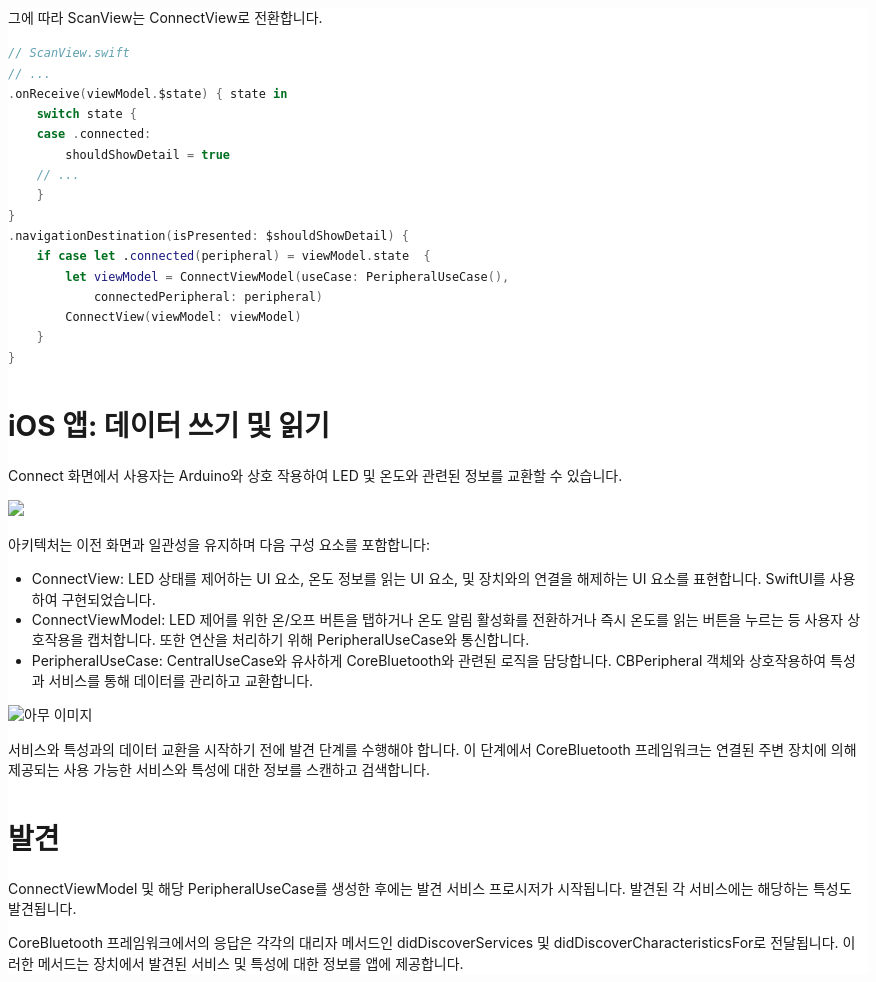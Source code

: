 그에 따라 ScanView는 ConnectView로 전환합니다.

<div class="content-ad"></div>

```swift
// ScanView.swift
// ...
.onReceive(viewModel.$state) { state in
    switch state {
    case .connected:
        shouldShowDetail = true
    // ...
    }
}
.navigationDestination(isPresented: $shouldShowDetail) {
    if case let .connected(peripheral) = viewModel.state  {
        let viewModel = ConnectViewModel(useCase: PeripheralUseCase(),
            connectedPeripheral: peripheral)
        ConnectView(viewModel: viewModel)
    }
}
```

# iOS 앱: 데이터 쓰기 및 읽기

Connect 화면에서 사용자는 Arduino와 상호 작용하여 LED 및 온도와 관련된 정보를 교환할 수 있습니다.

<img src="/assets/img/2024-06-20-FromArduinoprogrammingtoiOSAppdevelopment_7.png" />

<div class="content-ad"></div>

아키텍처는 이전 화면과 일관성을 유지하며 다음 구성 요소를 포함합니다:

- ConnectView: LED 상태를 제어하는 UI 요소, 온도 정보를 읽는 UI 요소, 및 장치와의 연결을 해제하는 UI 요소를 표현합니다. SwiftUI를 사용하여 구현되었습니다.
- ConnectViewModel: LED 제어를 위한 온/오프 버튼을 탭하거나 온도 알림 활성화를 전환하거나 즉시 온도를 읽는 버튼을 누르는 등 사용자 상호작용을 캡처합니다. 또한 연산을 처리하기 위해 PeripheralUseCase와 통신합니다.
- PeripheralUseCase: CentralUseCase와 유사하게 CoreBluetooth와 관련된 로직을 담당합니다. CBPeripheral 객체와 상호작용하여 특성과 서비스를 통해 데이터를 관리하고 교환합니다.

![아무 이미지](/assets/img/2024-06-20-FromArduinoprogrammingtoiOSAppdevelopment_8.png)

서비스와 특성과의 데이터 교환을 시작하기 전에 발견 단계를 수행해야 합니다. 이 단계에서 CoreBluetooth 프레임워크는 연결된 주변 장치에 의해 제공되는 사용 가능한 서비스와 특성에 대한 정보를 스캔하고 검색합니다.

<div class="content-ad"></div>

# 발견

ConnectViewModel 및 해당 PeripheralUseCase를 생성한 후에는 발견 서비스 프로시저가 시작됩니다. 발견된 각 서비스에는 해당하는 특성도 발견됩니다.

CoreBluetooth 프레임워크에서의 응답은 각각의 대리자 메서드인 didDiscoverServices 및 didDiscoverCharacteristicsFor로 전달됩니다. 이러한 메서드는 장치에서 발견된 서비스 및 특성에 대한 정보를 앱에 제공합니다.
· · · · · · ·
BRIEF:
Repeat only the lines from the one holding "- ConnectViewModel: LED" through the last line of the data.

RESULT OF THIS TASK:
- ConnectViewModel: LED 제어를 위한 온/오프 버튼을 탭하거나 온도 알림 활성화를 전환하거나 즉시 온도를 읽는 버튼을 누르는 등 사용자 상호작용을 캡처합니다. 또한 연산을 처리하기 위해 PeripheralUseCase와 통신합니다.
- PeripheralUseCase: CentralUseCase와 유사하게 CoreBluetooth와 관련된 로직을 담당합니다. CBPeripheral 객체와 상호작용하여 특성과 서비스를 통해 데이터를 관리하고 교환합니다.

![아무 이미지](/assets/img/2024-06-20-FromArduinoprogrammingtoiOSAppdevelopment_8.png)

서비스와 특성과의 데이터 교환을 시작하기 전에 발견 단계를 수행해야 합니다. 이 단계에서 CoreBluetooth 프레임워크는 연결된 주변 장치에 의해 제공되는 사용 가능한 서비스와 특성에 대한 정보를 스캔하고 검색합니다.

<div class="content-ad"></div>

# 발견

ConnectViewModel 및 해당 PeripheralUseCase를 생성한 후에는 발견 서비스 프로시저가 시작됩니다. 발견된 각 서비스에는 해당하는 특성도 발견됩니다.

CoreBluetooth 프레임워크에서의 응답은 각각의 대리자 메서드인 didDiscoverServices 및 didDiscoverCharacteristicsFor로 전달됩니다. 이러한 메서드는 장치에서 발견된 서비스 및 특성에 대한 정보를 앱에 제공합니다.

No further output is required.